ISO-NE said the decrease in the threshold is consistent with changes in supply and demand, noting that the amount of capacity in the RTO has increased each year since FCA 9, while the installed capacity requirement has consistently decreased. The RTO estimated a surplus of 1,250 MW for FCA 12.
Protests
The New England Power Generators Association (NEPGA) protested the RTO’s threshold, saying the IMM’s methodology was inconsistent with that used in updates since FCA 9 and that it will distort market signals and harm reliability. It noted that the Monitor disregarded cost-based offers from fossil steam resources that had been used in the past, instead using a forecast of future market conditions.

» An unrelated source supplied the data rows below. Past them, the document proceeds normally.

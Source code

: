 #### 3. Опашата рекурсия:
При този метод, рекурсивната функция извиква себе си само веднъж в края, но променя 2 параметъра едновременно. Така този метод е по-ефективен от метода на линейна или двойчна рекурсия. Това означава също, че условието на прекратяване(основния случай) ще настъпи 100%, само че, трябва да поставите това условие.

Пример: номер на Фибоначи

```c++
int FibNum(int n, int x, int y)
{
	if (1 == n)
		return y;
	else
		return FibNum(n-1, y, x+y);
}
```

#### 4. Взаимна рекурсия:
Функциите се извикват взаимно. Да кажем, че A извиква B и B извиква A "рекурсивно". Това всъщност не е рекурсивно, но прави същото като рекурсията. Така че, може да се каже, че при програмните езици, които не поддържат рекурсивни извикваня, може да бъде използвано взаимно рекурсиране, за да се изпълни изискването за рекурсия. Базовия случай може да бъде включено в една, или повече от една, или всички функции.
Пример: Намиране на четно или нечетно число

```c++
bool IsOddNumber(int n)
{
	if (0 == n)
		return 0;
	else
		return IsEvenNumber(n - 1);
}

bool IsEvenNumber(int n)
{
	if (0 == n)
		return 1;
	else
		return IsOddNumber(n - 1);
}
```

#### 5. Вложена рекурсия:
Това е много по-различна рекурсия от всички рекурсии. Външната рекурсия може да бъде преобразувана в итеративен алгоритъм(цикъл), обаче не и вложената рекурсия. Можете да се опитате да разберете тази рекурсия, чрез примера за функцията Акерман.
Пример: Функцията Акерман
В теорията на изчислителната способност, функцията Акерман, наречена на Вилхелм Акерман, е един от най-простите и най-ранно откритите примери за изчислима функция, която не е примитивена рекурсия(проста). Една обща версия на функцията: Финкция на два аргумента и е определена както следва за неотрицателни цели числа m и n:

The generators group also challenged ISO-NE’s assumption that the capacity market faces a surplus in future auctions, and that the number of hours of capacity scarcity conditions will decrease.
By sending a market signal that offers above $4.30/kW-month are unlikely to clear, NEPGA said, generators will be inclined to make below-cost offers to obtain capacity revenues.

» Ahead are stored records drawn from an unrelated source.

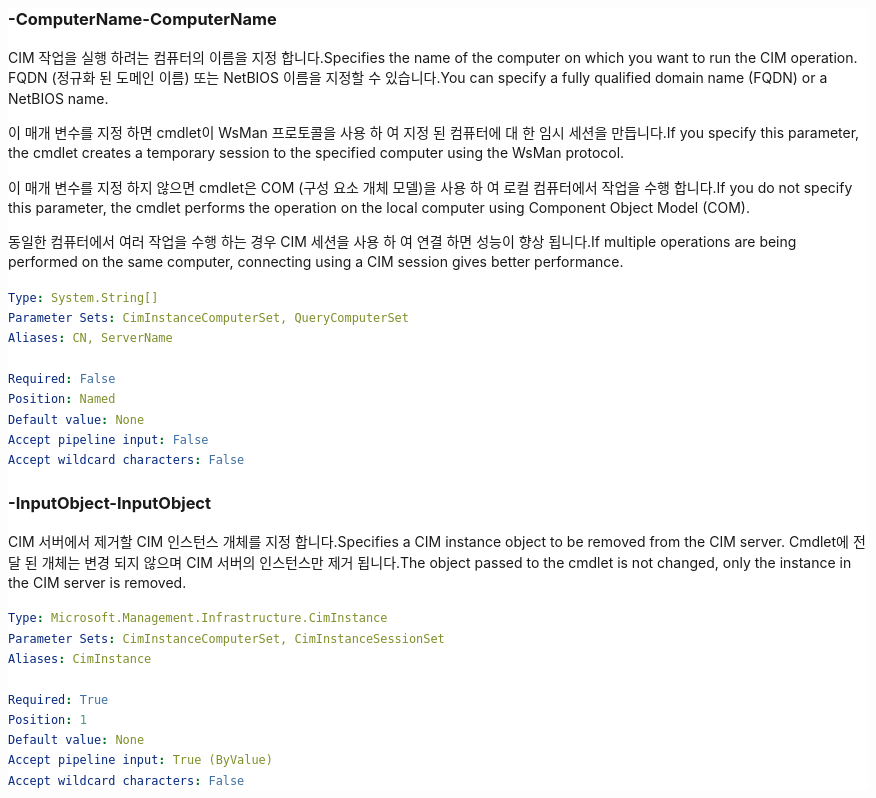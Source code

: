 ### <span data-ttu-id="fe0bd-128">-ComputerName</span><span class="sxs-lookup"><span data-stu-id="fe0bd-128">-ComputerName</span></span>

<span data-ttu-id="fe0bd-129">CIM 작업을 실행 하려는 컴퓨터의 이름을 지정 합니다.</span><span class="sxs-lookup"><span data-stu-id="fe0bd-129">Specifies the name of the computer on which you want to run the CIM operation.</span></span> <span data-ttu-id="fe0bd-130">FQDN (정규화 된 도메인 이름) 또는 NetBIOS 이름을 지정할 수 있습니다.</span><span class="sxs-lookup"><span data-stu-id="fe0bd-130">You can specify a fully qualified domain name (FQDN) or a NetBIOS name.</span></span>

<span data-ttu-id="fe0bd-131">이 매개 변수를 지정 하면 cmdlet이 WsMan 프로토콜을 사용 하 여 지정 된 컴퓨터에 대 한 임시 세션을 만듭니다.</span><span class="sxs-lookup"><span data-stu-id="fe0bd-131">If you specify this parameter, the cmdlet creates a temporary session to the specified computer using the WsMan protocol.</span></span>

<span data-ttu-id="fe0bd-132">이 매개 변수를 지정 하지 않으면 cmdlet은 COM (구성 요소 개체 모델)을 사용 하 여 로컬 컴퓨터에서 작업을 수행 합니다.</span><span class="sxs-lookup"><span data-stu-id="fe0bd-132">If you do not specify this parameter, the cmdlet performs the operation on the local computer using Component Object Model (COM).</span></span>

<span data-ttu-id="fe0bd-133">동일한 컴퓨터에서 여러 작업을 수행 하는 경우 CIM 세션을 사용 하 여 연결 하면 성능이 향상 됩니다.</span><span class="sxs-lookup"><span data-stu-id="fe0bd-133">If multiple operations are being performed on the same computer, connecting using a CIM session gives better performance.</span></span>

```yaml
Type: System.String[]
Parameter Sets: CimInstanceComputerSet, QueryComputerSet
Aliases: CN, ServerName

Required: False
Position: Named
Default value: None
Accept pipeline input: False
Accept wildcard characters: False
```

### <span data-ttu-id="fe0bd-134">-InputObject</span><span class="sxs-lookup"><span data-stu-id="fe0bd-134">-InputObject</span></span>

<span data-ttu-id="fe0bd-135">CIM 서버에서 제거할 CIM 인스턴스 개체를 지정 합니다.</span><span class="sxs-lookup"><span data-stu-id="fe0bd-135">Specifies a CIM instance object to be removed from the CIM server.</span></span> <span data-ttu-id="fe0bd-136">Cmdlet에 전달 된 개체는 변경 되지 않으며 CIM 서버의 인스턴스만 제거 됩니다.</span><span class="sxs-lookup"><span data-stu-id="fe0bd-136">The object passed to the cmdlet is not changed, only the instance in the CIM server is removed.</span></span>

```yaml
Type: Microsoft.Management.Infrastructure.CimInstance
Parameter Sets: CimInstanceComputerSet, CimInstanceSessionSet
Aliases: CimInstance

Required: True
Position: 1
Default value: None
Accept pipeline input: True (ByValue)
Accept wildcard characters: False
```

Public Service Enterprise Group also protested, saying the $5.50/kW-month threshold is already less than 70% of the net cost of new entry (CONE) for FCA 12 and that offers in that range should be considered competitive. The first seven auctions used a threshold that was 80% of net CONE, PSEG said.
Ruling
FERC sided with the IMM’s methodology, saying it was reasonable given the changing supply-and-demand dynamics since the last update. “We agree with ISO-NE and [the New England Power Pool] that the question before the commission in this proceeding is whether ISO-NE has demonstrated that its proposed dynamic delist bid threshold and the methodology that the IMM used to calculate it are just and reasonable, not whether ISO-NE’s proposal is more or less just and reasonable than protesters’ proposed alternatives,” FERC said.
It added, “The fact that the IMM used different data than it has used in the past to calculate the dynamic delist bid threshold does not, on its own, render ISO-NE’s filing unjust and unreasonable.

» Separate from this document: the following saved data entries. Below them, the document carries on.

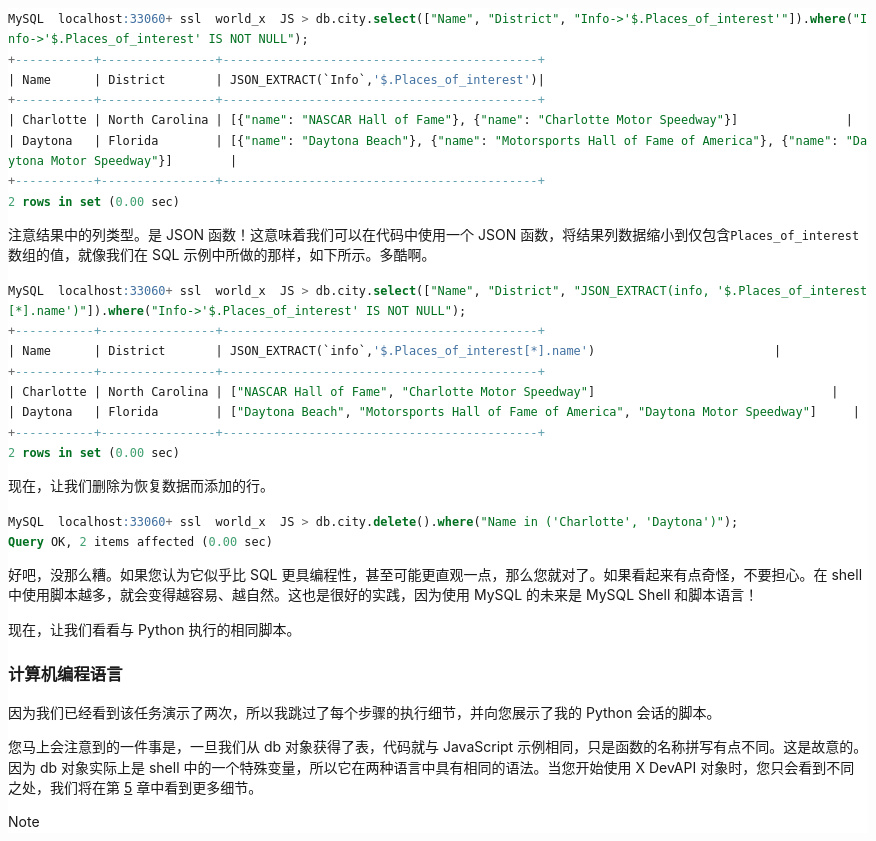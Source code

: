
 ```sql
MySQL  localhost:33060+ ssl  world_x  JS > db.city.select(["Name", "District", "Info->'$.Places_of_interest'"]).where("Info->'$.Places_of_interest' IS NOT NULL");
+-----------+----------------+--------------------------------------------+
| Name      | District       | JSON_EXTRACT(`Info`,'$.Places_of_interest')|
+-----------+----------------+--------------------------------------------+
| Charlotte | North Carolina | [{"name": "NASCAR Hall of Fame"}, {"name": "Charlotte Motor Speedway"}]               |
| Daytona   | Florida        | [{"name": "Daytona Beach"}, {"name": "Motorsports Hall of Fame of America"}, {"name": "Daytona Motor Speedway"}]        |
+-----------+----------------+--------------------------------------------+
2 rows in set (0.00 sec)

```

注意结果中的列类型。是 JSON 函数！这意味着我们可以在代码中使用一个 JSON 函数，将结果列数据缩小到仅包含`Places_of_interest`数组的值，就像我们在 SQL 示例中所做的那样，如下所示。多酷啊。

```sql
MySQL  localhost:33060+ ssl  world_x  JS > db.city.select(["Name", "District", "JSON_EXTRACT(info, '$.Places_of_interest[*].name')"]).where("Info->'$.Places_of_interest' IS NOT NULL");
+-----------+----------------+--------------------------------------------+
| Name      | District       | JSON_EXTRACT(`info`,'$.Places_of_interest[*].name')                         |
+-----------+----------------+--------------------------------------------+
| Charlotte | North Carolina | ["NASCAR Hall of Fame", "Charlotte Motor Speedway"]                                 |
| Daytona   | Florida        | ["Daytona Beach", "Motorsports Hall of Fame of America", "Daytona Motor Speedway"]     |
+-----------+----------------+--------------------------------------------+
2 rows in set (0.00 sec)

```

现在，让我们删除为恢复数据而添加的行。

```sql
MySQL  localhost:33060+ ssl  world_x  JS > db.city.delete().where("Name in ('Charlotte', 'Daytona')");
Query OK, 2 items affected (0.00 sec)

```

好吧，没那么糟。如果您认为它似乎比 SQL 更具编程性，甚至可能更直观一点，那么您就对了。如果看起来有点奇怪，不要担心。在 shell 中使用脚本越多，就会变得越容易、越自然。这也是很好的实践，因为使用 MySQL 的未来是 MySQL Shell 和脚本语言！

现在，让我们看看与 Python 执行的相同脚本。

### 计算机编程语言

因为我们已经看到该任务演示了两次，所以我跳过了每个步骤的执行细节，并向您展示了我的 Python 会话的脚本。

您马上会注意到的一件事是，一旦我们从 db 对象获得了表，代码就与 JavaScript 示例相同，只是函数的名称拼写有点不同。这是故意的。因为 db 对象实际上是 shell 中的一个特殊变量，所以它在两种语言中具有相同的语法。当您开始使用 X DevAPI 对象时，您只会看到不同之处，我们将在第 [5](05.html) 章中看到更多细节。

Note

“While NEPGA argues that the dynamic delist bid threshold should be based on the costs of oil-fired resources because they are typically the marginal resource, we find compelling ISO-NE’s statement that, under current market rules and conditions, it is difficult to forecast with certainty the type of resource that will submit the marginal bid,” the commission continued. “As ISO-NE notes, several different resource types have submitted dynamic delist bids near the auction clearing price in the last two auctions.”
It rejected NEPGA’s prediction that bids above the reduced threshold will not clear as “speculative.”
“We agree with ISO-NE that suppliers should not rely on the dynamic delist bid threshold as an indicator of the likely clearing price in the next auction; the purpose of the dynamic delist bid threshold is not to signal the likely market clearing price but instead to help ensure that the marginal bid is subject to IMM review for the potential exercise of market power. Further, the proposed dynamic delist bid threshold does not prevent capacity suppliers from submitting properly supported delist bids that exceed the threshold.”
The commission said PSEG’s protest that the reduced threshold will exacerbate problems with the delist process was beyond the scope of the proceeding.